SESTRIERE – Conclusione a Torino e Sestriere dei Giochi Mondiali Invernali Special Olympics. “Il cuore di questi Giochi continuerà a battere più forte che mai”. Con queste parole Sestriere chiude i World Winter Games Special Olympics Torino 2025. Sette giorni di gare e grandi emozioni che hanno coinvolto 1.500 atleti provenienti da tutto il mondo, in rappresentanza di 101 delegazioni. I Giochi mondiali invernali Special Olympics ospitati da Torino, Sestriere, Pragelato e Bardonecchia sono stati l’evento inclusivo più grande e importante dell’anno con il coinvolgimento di oltre 2.000 volontari e centinaia di coach e accompagnatori. Uno sforzo enorme e uno splendido lavoro di squadra sottolineato da tutte le istituzioni intervenute alla cerimonia conclusiva che si è svolta a Sestriere sotto una fitta nevicata che non ha scalfito ma anzi ha accresciuto l’entusiasmo degli atleti e delle delegazioni presenti. Tutti si sono date appuntamento in Cile per i Mondiali estivi 2027.

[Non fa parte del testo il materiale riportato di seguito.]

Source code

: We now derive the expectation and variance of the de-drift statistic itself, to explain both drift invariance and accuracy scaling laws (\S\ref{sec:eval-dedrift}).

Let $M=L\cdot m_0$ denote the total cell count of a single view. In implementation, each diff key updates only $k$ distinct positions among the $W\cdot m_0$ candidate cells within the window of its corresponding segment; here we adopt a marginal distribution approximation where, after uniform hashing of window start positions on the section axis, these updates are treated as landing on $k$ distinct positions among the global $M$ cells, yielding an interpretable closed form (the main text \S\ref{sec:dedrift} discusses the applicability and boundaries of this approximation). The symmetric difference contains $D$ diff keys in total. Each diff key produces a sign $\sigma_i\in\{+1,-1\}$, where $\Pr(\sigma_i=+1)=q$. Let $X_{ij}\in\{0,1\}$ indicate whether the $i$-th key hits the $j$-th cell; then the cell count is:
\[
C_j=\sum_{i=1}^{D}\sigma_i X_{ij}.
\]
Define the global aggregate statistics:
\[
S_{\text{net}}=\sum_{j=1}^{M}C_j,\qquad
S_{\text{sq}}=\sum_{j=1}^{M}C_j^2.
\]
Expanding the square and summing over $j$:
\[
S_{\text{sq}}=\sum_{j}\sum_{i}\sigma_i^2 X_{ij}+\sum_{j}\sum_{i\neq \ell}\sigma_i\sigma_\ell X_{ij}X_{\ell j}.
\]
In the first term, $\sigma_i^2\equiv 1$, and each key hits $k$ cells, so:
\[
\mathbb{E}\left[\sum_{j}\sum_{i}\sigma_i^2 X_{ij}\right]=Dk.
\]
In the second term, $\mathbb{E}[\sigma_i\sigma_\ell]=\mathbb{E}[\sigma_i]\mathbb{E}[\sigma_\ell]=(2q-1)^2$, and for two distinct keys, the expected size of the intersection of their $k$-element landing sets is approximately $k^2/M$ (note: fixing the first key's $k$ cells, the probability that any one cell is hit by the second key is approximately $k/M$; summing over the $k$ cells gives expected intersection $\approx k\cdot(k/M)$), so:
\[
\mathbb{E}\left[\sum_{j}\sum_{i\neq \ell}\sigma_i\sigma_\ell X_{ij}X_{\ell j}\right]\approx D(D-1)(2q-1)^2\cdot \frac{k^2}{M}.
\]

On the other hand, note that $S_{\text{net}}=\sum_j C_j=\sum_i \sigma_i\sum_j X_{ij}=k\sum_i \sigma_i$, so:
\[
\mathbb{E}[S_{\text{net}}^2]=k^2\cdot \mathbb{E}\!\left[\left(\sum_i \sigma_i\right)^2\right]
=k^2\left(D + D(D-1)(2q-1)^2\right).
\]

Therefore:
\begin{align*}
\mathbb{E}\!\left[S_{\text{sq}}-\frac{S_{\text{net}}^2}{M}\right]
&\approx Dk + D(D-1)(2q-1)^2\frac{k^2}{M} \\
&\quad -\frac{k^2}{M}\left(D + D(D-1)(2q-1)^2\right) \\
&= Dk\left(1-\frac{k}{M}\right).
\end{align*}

Conclusione a Torino e Sestriere dei Giochi Mondiali Invernali Special Olympics
Una cerimonia gemella si è svolta contemporaneamente anche a Torino città che in questi giorni ha ospitato le gare di Floorball Unificato, di pattinaggio di figura e pattinaggio di velocità. La stessa Torino, l’8 marzo scorso all”Inalpi Arena, è stata inoltre teatro della suggestiva Cerimonia di Apertura dell’evento. Sono intervenuti a Torino: David Evangelista, Presidente di Special Olympics Europa/Eurasia e Angelo Moratti, Presidente di Special Olympics Italia. Entrambi hanno espresso agli atleti ed alle delegazioni presenti tutto il loro orgoglio. Emozionante il passaggio del testimone tra Italia e Cile con la consegna della bandiera Special Olympics dalle mani dell’atleta azzurra del fondo, Sara Matteucci, a quelle dell’atleta cilena Teresita Lira. A rappresentare la delegazione cilena Emilia Rios, sottosegretaria allo Sport, e Carolina Picasso, presidente di Special Olympics Cile.
L’eredità dei Giochi
La fiamma e la bandiera di Special Olympics viaggeranno oltre l’equatore. Per la prima volta, nel 2027, un paese sudamericano ospiterà i Giochi Mondiali Estivi. Santiago del Cile 2027 ha raccolto stasera il testimone di Torino 2025. Ma cosa lasciano all’Italia e agli italiani questi sette giorni di abbracci, di fratellanza, di opportunità e di belle speranze? Una traccia profonda rimarrà anche grazie alla Cerimonia di apertura vista su Rai2 da oltre 300mila persone, l’attenzione mediatica nei confronti delle storie di determinazione di 1500 atleti che hanno messo in luce le loro abilità, i loro talenti e la grande capacità di ispirare un cambiamento profondo nella società. I Giochi hanno seminato inclusione, indicato una strada fatta di fiducia e rispetto, di opportunità e ottimismo, affinché ogni persona – anche e non solo attraverso lo sport – sia valorizzata per ciò che può dare.